Go through the lines below. Copy those with "下输入需要使用搜索的源".

+ + + + + + +

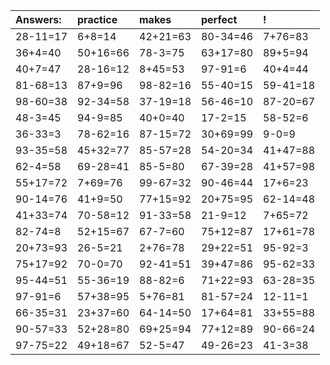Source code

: | Answers: | practice | makes | perfect | ! |
| :--- | :--- | :--- | :--- | :--- |
| 28-11=17 | 6+8=14 | 42+21=63 | 80-34=46 | 7+76=83 | 
| 36+4=40 | 50+16=66 | 78-3=75 | 63+17=80 | 89+5=94 | 
| 40+7=47 | 28-16=12 | 8+45=53 | 97-91=6 | 40+4=44 | 
| 81-68=13 | 87+9=96 | 98-82=16 | 55-40=15 | 59-41=18 | 
| 98-60=38 | 92-34=58 | 37-19=18 | 56-46=10 | 87-20=67 | 
| 48-3=45 | 94-9=85 | 40+0=40 | 17-2=15 | 58-52=6 | 
| 36-33=3 | 78-62=16 | 87-15=72 | 30+69=99 | 9-0=9 | 
| 93-35=58 | 45+32=77 | 85-57=28 | 54-20=34 | 41+47=88 | 
| 62-4=58 | 69-28=41 | 85-5=80 | 67-39=28 | 41+57=98 | 
| 55+17=72 | 7+69=76 | 99-67=32 | 90-46=44 | 17+6=23 | 
| 90-14=76 | 41+9=50 | 77+15=92 | 20+75=95 | 62-14=48 | 
| 41+33=74 | 70-58=12 | 91-33=58 | 21-9=12 | 7+65=72 | 
| 82-74=8 | 52+15=67 | 67-7=60 | 75+12=87 | 17+61=78 | 
| 20+73=93 | 26-5=21 | 2+76=78 | 29+22=51 | 95-92=3 | 
| 75+17=92 | 70-0=70 | 92-41=51 | 39+47=86 | 95-62=33 | 
| 95-44=51 | 55-36=19 | 88-82=6 | 71+22=93 | 63-28=35 | 
| 97-91=6 | 57+38=95 | 5+76=81 | 81-57=24 | 12-11=1 | 
| 66-35=31 | 23+37=60 | 64-14=50 | 17+64=81 | 33+55=88 | 
| 90-57=33 | 52+28=80 | 69+25=94 | 77+12=89 | 90-66=24 | 
| 97-75=22 | 49+18=67 | 52-5=47 | 49-26=23 | 41-3=38 | 
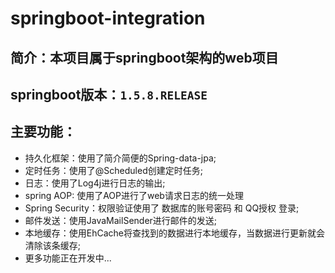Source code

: # springboot-integration

## 简介：本项目属于springboot架构的web项目

## springboot版本：`1.5.8.RELEASE`

## 主要功能：

* 持久化框架：使用了简介简便的Spring-data-jpa;
* 定时任务：使用了@Scheduled创建定时任务;
* 日志：使用了Log4j进行日志的输出;
* spring AOP: 使用了AOP进行了web请求日志的统一处理
* Spring Security：权限验证使用了 数据库的账号密码 和 QQ授权 登录;
* 邮件发送：使用JavaMailSender进行邮件的发送;
* 本地缓存：使用EhCache将查找到的数据进行本地缓存，当数据进行更新就会清除该条缓存;
* 更多功能正在开发中...
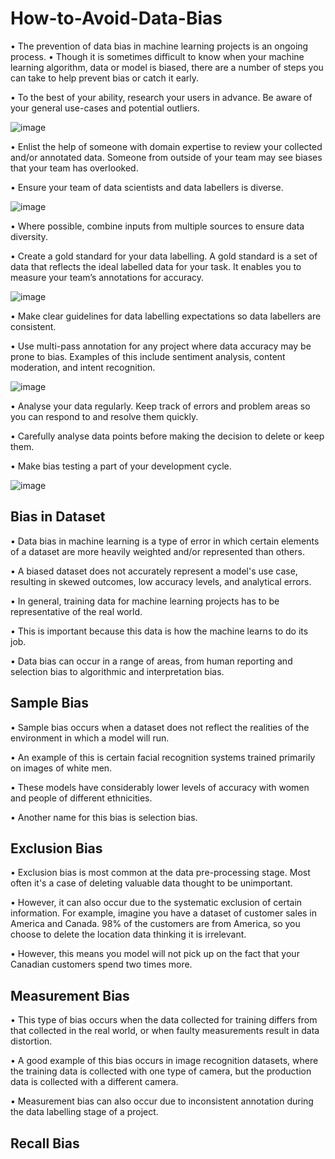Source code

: # How-to-Avoid-Data-Bias

• The prevention of data bias in machine learning projects is an 
ongoing process. 
• Though it is sometimes difficult to know when your machine 
learning algorithm, data or model is biased, there are a number of 
steps you can take to help prevent bias or catch it early.

• To the best of your ability, research your users in advance. Be 
aware of your general use-cases and potential outliers.

![image](https://github.com/user-attachments/assets/1c6e88f5-d147-4c7d-80bc-cea40a2c964e)

• Enlist the help of someone with domain expertise to review your 
collected and/or annotated data. Someone from outside of your 
team may see biases that your team has overlooked.

• Ensure your team of data scientists and data labellers is diverse.

![image](https://github.com/user-attachments/assets/26ad984a-b0f4-48cd-9e40-01766f8e0ad8)

• Where possible, combine inputs from multiple sources to ensure 
data diversity.

• Create a gold standard for your data labelling. A gold standard is a 
set of data that reflects the ideal labelled data for your task. It 
enables you to measure your team’s annotations for accuracy.

![image](https://github.com/user-attachments/assets/5cce6e3e-3e0b-4a04-8d3b-d7d0b60b932c)

• Make clear guidelines for data labelling expectations so data 
labellers are consistent.

• Use multi-pass annotation for any project where data accuracy 
may be prone to bias. Examples of this include sentiment analysis, 
content moderation, and intent recognition.


![image](https://github.com/user-attachments/assets/df0626ae-b2c2-4f7e-9881-4f7b8e9f9cb4)

• Analyse your data regularly. Keep track of errors and problem areas so you can respond to and resolve them quickly.

• Carefully analyse data points before making the decision to delete or keep 
them.

• Make bias testing a part of your development cycle.

![image](https://github.com/user-attachments/assets/7351136f-fd87-4292-9e46-4a8e8fe3a780)


## Bias in Dataset

• Data bias in machine learning is a type of error in which certain elements of a dataset are more heavily weighted and/or represented than others. 

• A biased dataset does not accurately represent a model's use case, resulting in skewed outcomes, low accuracy levels, and analytical errors.

• In general, training data for machine learning projects has to be representative of the real world. 

• This is important because this data is how the machine learns to do its job. 

• Data bias can occur in a range of areas, from human reporting and selection bias to algorithmic and interpretation bias.

## Sample Bias

• Sample bias occurs when a dataset does not reflect the realities of the environment in which a model will run. 

• An example of this is certain facial recognition systems trained primarily on images of white men. 

• These models have considerably lower levels of accuracy with women and people of different ethnicities. 

• Another name for this bias is selection bias.

## Exclusion Bias

• Exclusion bias is most common at the data pre-processing stage. Most often it's a case of deleting valuable data thought to be unimportant. 

• However, it can also occur due to the systematic exclusion of certain information. For example, imagine you have a dataset of customer sales in America and Canada. 98% of the customers are from America, so you choose to delete the location data thinking it is irrelevant. 

• However, this means you model will not pick up on the fact that your Canadian customers spend two times more.

## Measurement Bias

• This type of bias occurs when the data collected for training differs from that collected in the real world, or when faulty measurements result in data distortion. 

• A good example of this bias occurs in image recognition datasets, where the training data is collected with one type of camera, but the production data is collected with a different camera. 

• Measurement bias can also occur due to inconsistent annotation during the data labelling stage of a project.

## Recall Bias












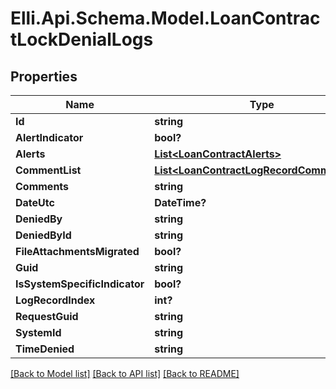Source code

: # Elli.Api.Schema.Model.LoanContractLockDenialLogs
## Properties

Name | Type | Description | Notes
------------ | ------------- | ------------- | -------------
**Id** | **string** |  | [optional] 
**AlertIndicator** | **bool?** |  | [optional] 
**Alerts** | [**List&lt;LoanContractAlerts&gt;**](LoanContractAlerts.md) |  | [optional] 
**CommentList** | [**List&lt;LoanContractLogRecordCommentList&gt;**](LoanContractLogRecordCommentList.md) |  | [optional] 
**Comments** | **string** |  | [optional] 
**DateUtc** | **DateTime?** |  | [optional] 
**DeniedBy** | **string** |  | [optional] 
**DeniedById** | **string** |  | [optional] 
**FileAttachmentsMigrated** | **bool?** |  | [optional] 
**Guid** | **string** |  | [optional] 
**IsSystemSpecificIndicator** | **bool?** |  | [optional] 
**LogRecordIndex** | **int?** |  | [optional] 
**RequestGuid** | **string** |  | [optional] 
**SystemId** | **string** |  | [optional] 
**TimeDenied** | **string** |  | [optional] 

[[Back to Model list]](../README.md#documentation-for-models) [[Back to API list]](../README.md#documentation-for-api-endpoints) [[Back to README]](../README.md)

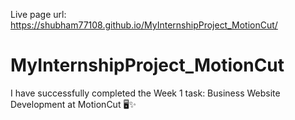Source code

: Live page url: https://shubham77108.github.io/MyInternshipProject_MotionCut/
# MyInternshipProject_MotionCut
I have successfully completed the Week 1 task: Business Website Development at MotionCut 🖥️✨
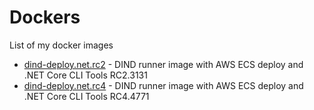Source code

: # Dockers
List of my docker images

 - [dind-deploy.net.rc2](dind-deploy.net.rc2/Dockerfile) - DIND runner image with AWS ECS deploy and .NET Core CLI Tools RC2.3131
 - [dind-deploy.net.rc4](dind-deploy.net.rc4/Dockerfile) - DIND runner image with AWS ECS deploy and .NET Core CLI Tools RC4.4771
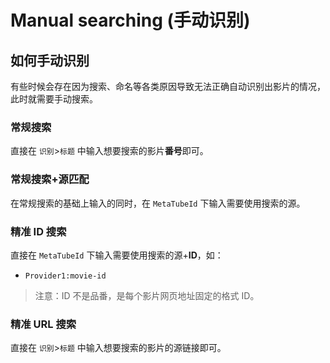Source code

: # Manual searching (手动识别)

## 如何手动识别

有些时候会存在因为搜索、命名等各类原因导致无法正确自动识别出影片的情况，此时就需要手动搜索。

### 常规搜索

直接在 `识别`>`标题` 中输入想要搜索的影片**番号**即可。

### 常规搜索+源匹配

在常规搜索的基础上输入的同时，在 `MetaTubeId` 下输入需要使用搜索的源。

### 精准 ID 搜索

直接在 `MetaTubeId` 下输入需要使用搜索的源+**ID**，如：

- `Provider1:movie-id`

> 注意：ID 不是品番，是每个影片网页地址固定的格式 ID。

### 精准 URL 搜索

直接在 `识别`>`标题` 中输入想要搜索的影片的源链接即可。

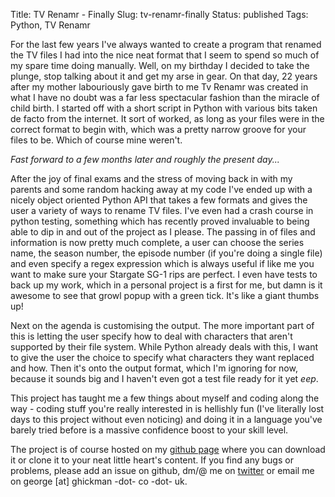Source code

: Title: TV Renamr - Finally
Slug: tv-renamr-finally
Status: published
Tags: Python, TV Renamr

For the last few years I've always wanted to create a program that renamed the TV files I had into the nice neat format that I seem to spend so much of my spare time doing manually. Well, on my birthday I decided to take the plunge, stop talking about it and get my arse in gear. On that day, 22 years after my mother labouriously gave birth to me Tv Renamr was created in what I have no doubt was a far less spectacular fashion than the miracle of child birth. I started off with a short script in Python with various bits taken de facto from the internet. It sort of worked, as long as your files were in the correct format to begin with, which was a pretty narrow groove for your files to be. Which of course mine weren't.

*Fast forward to a few months later and roughly the present day...*

After the joy of final exams and the stress of moving back in with my parents and some random hacking away at my code I've ended up with a nicely object oriented Python API that takes a few formats and gives the user a variety of ways to rename TV files. I've even had a crash course in python testing, something which has recently proved invaluable to being able to dip in and out of the project as I please. The passing in of files and information is now pretty much complete, a user can choose the series name, the season number, the episode number (if you're doing a single file) and even specify a regex expression which is always useful if like me you want to make sure your Stargate SG-1 rips are perfect. I even have tests to back up my work, which in a personal project is a first for me, but damn is it awesome to see that growl popup with a green tick. It's like a giant thumbs up!

Next on the agenda is customising the output. The more important part of this is letting the user specify how to deal with characters that aren't supported by their file system. While Python already deals with this, I want to give the user the choice to specify what characters they want replaced and how. Then it's onto the output format, which I'm ignoring for now, because it sounds big and I haven't even got a test file ready for it yet *eep*.

This project has taught me a few things about myself and coding along the way - coding stuff you're really interested in is hellishly fun (I've literally lost days to this project without even noticing) and doing it in a language you've barely tried before is a massive confidence boost to your skill level.

The project is of course hosted on my [github page](http://github.com/ghickman/tvrenamr/tree/master) where you can download it or clone it to your neat little heart's content. If you find any bugs or problems, please add an issue on github, dm/@ me on [twitter](http://twitter.com/ghickman) or email me on george [at] ghickman -dot- co -dot- uk.
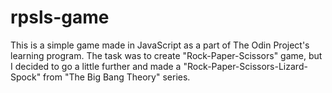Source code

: # rpsls-game
This is a simple game made in JavaScript as a part of The Odin Project's learning program. The task was to create "Rock-Paper-Scissors" game, but I decided to go a little further and made a "Rock-Paper-Scissors-Lizard-Spock" from "The Big Bang Theory" series.
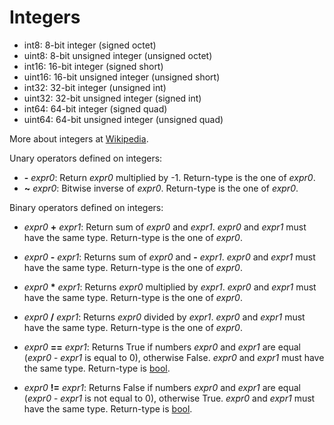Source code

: # Integers

- int8: 8-bit integer (signed octet)
- uint8: 8-bit unsigned integer (unsigned octet)
- int16: 16-bit integer (signed short)
- uint16: 16-bit unsigned integer (unsigned short)
- int32: 32-bit integer (unsigned int)
- uint32: 32-bit unsigned integer (signed int)
- int64: 64-bit integer (signed quad)
- uint64: 64-bit unsigned integer (unsigned quad)

More about integers at [Wikipedia](https://en.wikipedia.org/wiki/Integer_%28computer_science%29).

Unary operators defined on integers:

- **-** *expr0*: Return *expr0* multiplied by -1. Return-type is the one of
  *expr0*.
- **~** *expr0*: Bitwise inverse of *expr0*. Return-type is the one of *expr0*.

Binary operators defined on integers:

- *expr0* **+** *expr1*: Return sum of *expr0* and *expr1*. *expr0* and *expr1*
  must have the same type. Return-type is the one of *expr0*.
- *expr0* **-** *expr1*: Returns sum of *expr0* and **-** *expr1*. *expr0* and
  *expr1* must have the same type. Return-type is the one of *expr0*.
- *expr0* **\*** *expr1*: Returns *expr0* multiplied by *expr1*. *expr0* and
  *expr1* must have the same type. Return-type is the one of *expr0*.
- *expr0* **/** *expr1*: Returns *expr0* divided by *expr1*. *expr0* and
  *expr1* must have the same type. Return-type is the one of *expr0*.

- *expr0* **==** *expr1*: Returns True if numbers *expr0* and *expr1* are equal
  (*expr0* - *expr1* is equal to 0), otherwise False.  *expr0* and *expr1* must
  have the same type. Return-type is [bool](./kernel_bool.md).
- *expr0* **!=** *expr1*: Returns False if numbers *expr0* and *expr1* are
  equal (*expr0* - *expr1* is not equal to 0), otherwise True. *expr0* and
  *expr1* must have the same type. Return-type is [bool](./kernel_bool.md).
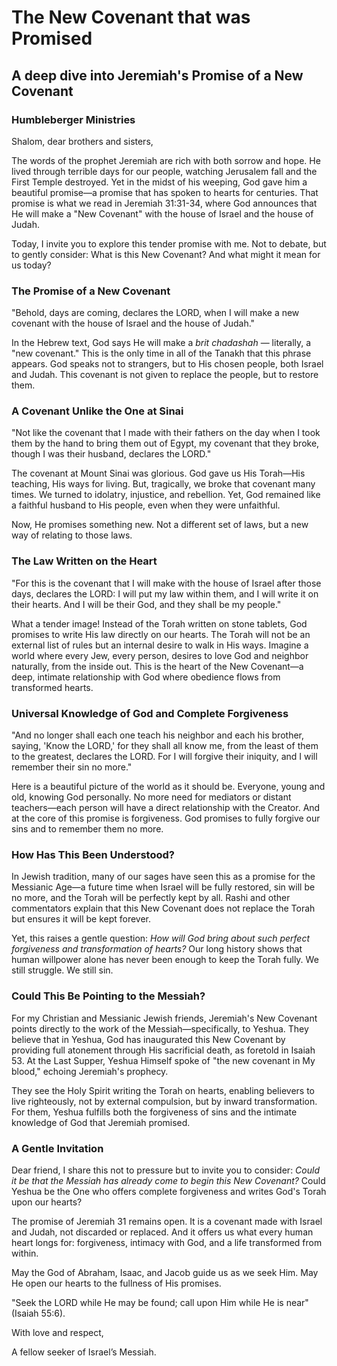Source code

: # The New Covenant that was Promised

## A deep dive into Jeremiah's Promise of a New Covenant

### Humbleberger Ministries

Shalom, dear brothers and sisters,

The words of the prophet Jeremiah are rich with both sorrow and hope. He lived through terrible days for our people, watching Jerusalem fall and the First Temple destroyed. Yet in the midst of his weeping, God gave him a beautiful promise—a promise that has spoken to hearts for centuries. That promise is what we read in Jeremiah 31:31-34, where God announces that He will make a "New Covenant" with the house of Israel and the house of Judah.

Today, I invite you to explore this tender promise with me. Not to debate, but to gently consider: What is this New Covenant? And what might it mean for us today?

### The Promise of a New Covenant

"Behold, days are coming, declares the LORD, when I will make a new covenant with the house of Israel and the house of Judah."

In the Hebrew text, God says He will make a _brit chadashah_ — literally, a "new covenant." This is the only time in all of the Tanakh that this phrase appears. God speaks not to strangers, but to His chosen people, both Israel and Judah. This covenant is not given to replace the people, but to restore them.

### A Covenant Unlike the One at Sinai

"Not like the covenant that I made with their fathers on the day when I took them by the hand to bring them out of Egypt, my covenant that they broke, though I was their husband, declares the LORD."

The covenant at Mount Sinai was glorious. God gave us His Torah—His teaching, His ways for living. But, tragically, we broke that covenant many times. We turned to idolatry, injustice, and rebellion. Yet, God remained like a faithful husband to His people, even when they were unfaithful.

Now, He promises something new. Not a different set of laws, but a new way of relating to those laws.

### The Law Written on the Heart

"For this is the covenant that I will make with the house of Israel after those days, declares the LORD: I will put my law within them, and I will write it on their hearts. And I will be their God, and they shall be my people."

What a tender image! Instead of the Torah written on stone tablets, God promises to write His law directly on our hearts. The Torah will not be an external list of rules but an internal desire to walk in His ways. Imagine a world where every Jew, every person, desires to love God and neighbor naturally, from the inside out. This is the heart of the New Covenant—a deep, intimate relationship with God where obedience flows from transformed hearts.

### Universal Knowledge of God and Complete Forgiveness

"And no longer shall each one teach his neighbor and each his brother, saying, 'Know the LORD,' for they shall all know me, from the least of them to the greatest, declares the LORD. For I will forgive their iniquity, and I will remember their sin no more."

Here is a beautiful picture of the world as it should be. Everyone, young and old, knowing God personally. No more need for mediators or distant teachers—each person will have a direct relationship with the Creator. And at the core of this promise is forgiveness. God promises to fully forgive our sins and to remember them no more.

### How Has This Been Understood?

In Jewish tradition, many of our sages have seen this as a promise for the Messianic Age—a future time when Israel will be fully restored, sin will be no more, and the Torah will be perfectly kept by all. Rashi and other commentators explain that this New Covenant does not replace the Torah but ensures it will be kept forever.

Yet, this raises a gentle question: _How will God bring about such perfect forgiveness and transformation of hearts?_ Our long history shows that human willpower alone has never been enough to keep the Torah fully. We still struggle. We still sin.

### Could This Be Pointing to the Messiah?

For my Christian and Messianic Jewish friends, Jeremiah's New Covenant points directly to the work of the Messiah—specifically, to Yeshua. They believe that in Yeshua, God has inaugurated this New Covenant by providing full atonement through His sacrificial death, as foretold in Isaiah 53. At the Last Supper, Yeshua Himself spoke of "the new covenant in My blood," echoing Jeremiah's prophecy.

They see the Holy Spirit writing the Torah on hearts, enabling believers to live righteously, not by external compulsion, but by inward transformation. For them, Yeshua fulfills both the forgiveness of sins and the intimate knowledge of God that Jeremiah promised.

### A Gentle Invitation

Dear friend, I share this not to pressure but to invite you to consider: _Could it be that the Messiah has already come to begin this New Covenant?_ Could Yeshua be the One who offers complete forgiveness and writes God's Torah upon our hearts?

The promise of Jeremiah 31 remains open. It is a covenant made with Israel and Judah, not discarded or replaced. And it offers us what every human heart longs for: forgiveness, intimacy with God, and a life transformed from within.

May the God of Abraham, Isaac, and Jacob guide us as we seek Him. May He open our hearts to the fullness of His promises.

"Seek the LORD while He may be found; call upon Him while He is near" (Isaiah 55:6).

With love and respect,

A fellow seeker of Israel’s Messiah.
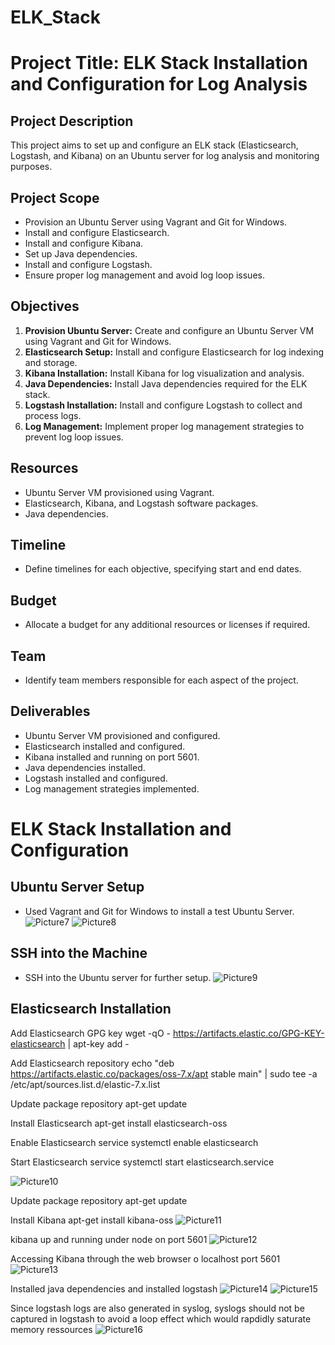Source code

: # ELK_Stack
# Project Title: ELK Stack Installation and Configuration for Log Analysis

## Project Description
This project aims to set up and configure an ELK stack (Elasticsearch, Logstash, and Kibana) on an Ubuntu server for log analysis and monitoring purposes.

## Project Scope
- Provision an Ubuntu Server using Vagrant and Git for Windows.
- Install and configure Elasticsearch.
- Install and configure Kibana.
- Set up Java dependencies.
- Install and configure Logstash.
- Ensure proper log management and avoid log loop issues.

## Objectives
1. **Provision Ubuntu Server:** Create and configure an Ubuntu Server VM using Vagrant and Git for Windows.
2. **Elasticsearch Setup:** Install and configure Elasticsearch for log indexing and storage.
3. **Kibana Installation:** Install Kibana for log visualization and analysis.
4. **Java Dependencies:** Install Java dependencies required for the ELK stack.
5. **Logstash Installation:** Install and configure Logstash to collect and process logs.
6. **Log Management:** Implement proper log management strategies to prevent log loop issues.

## Resources
- Ubuntu Server VM provisioned using Vagrant.
- Elasticsearch, Kibana, and Logstash software packages.
- Java dependencies.

## Timeline
- Define timelines for each objective, specifying start and end dates.

## Budget
- Allocate a budget for any additional resources or licenses if required.

## Team
- Identify team members responsible for each aspect of the project.

## Deliverables
- Ubuntu Server VM provisioned and configured.
- Elasticsearch installed and configured.
- Kibana installed and running on port 5601.
- Java dependencies installed.
- Logstash installed and configured.
- Log management strategies implemented.

# ELK Stack Installation and Configuration

## Ubuntu Server Setup
- Used Vagrant and Git for Windows to install a test Ubuntu Server.
![Picture7](https://github.com/jbdjerhy/ELK_Stack/assets/142699688/eaa95a31-6489-49ce-8e36-acd589cb426d)
![Picture8](https://github.com/jbdjerhy/ELK_Stack/assets/142699688/10e23e02-bd1a-479c-bc5e-2c381dd0d291)

## SSH into the Machine
- SSH into the Ubuntu server for further setup.
![Picture9](https://github.com/jbdjerhy/ELK_Stack/assets/142699688/94a5f8c6-1a7a-4e6b-9966-93b3d48ef6be)
## Elasticsearch Installation

Add Elasticsearch GPG key
wget -qO - https://artifacts.elastic.co/GPG-KEY-elasticsearch | apt-key add -

Add Elasticsearch repository
echo "deb https://artifacts.elastic.co/packages/oss-7.x/apt stable main" | sudo tee -a /etc/apt/sources.list.d/elastic-7.x.list

Update package repository
apt-get update

Install Elasticsearch
apt-get install elasticsearch-oss

Enable Elasticsearch service
systemctl enable elasticsearch

Start Elasticsearch service
systemctl start elasticsearch.service

![Picture10](https://github.com/jbdjerhy/ELK_Stack/assets/142699688/063bc752-8520-4288-96bd-e1b3a81b57aa)

Update package repository
apt-get update

Install Kibana
apt-get install kibana-oss
![Picture11](https://github.com/jbdjerhy/ELK_Stack/assets/142699688/dcaae4a2-740e-460f-83ef-7e8dbcf9ba8d)

kibana up and running under node on port 5601
![Picture12](https://github.com/jbdjerhy/ELK_Stack/assets/142699688/6e80bbb2-16f4-4b18-a14f-b620d4d5c20a)

Accessing Kibana through the web browser o localhost port 5601
![Picture13](https://github.com/jbdjerhy/ELK_Stack/assets/142699688/ff9f1d67-7109-470c-bc7d-fa008cdaafa8)

Installed java dependencies and installed logstash
![Picture14](https://github.com/jbdjerhy/ELK_Stack/assets/142699688/96485048-8470-4f09-b383-0f9979e8e247)
![Picture15](https://github.com/jbdjerhy/ELK_Stack/assets/142699688/aef6bf97-b1d1-4c0d-a834-f99a9808cc4a)

Since logstash logs are also generated in syslog, syslogs should not be captured in logstash to avoid a loop effect which would rapdidly saturate memory ressources
![Picture16](https://github.com/jbdjerhy/ELK_Stack/assets/142699688/9b368011-05d7-463c-8f44-7290feb0c244)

+ + + + + + +

[RESPONSE]
在常规搜索的基础上输入的同时，在 `MetaTubeId` 下输入需要使用搜索的源。
直接在 `MetaTubeId` 下输入需要使用搜索的源+**ID**，如：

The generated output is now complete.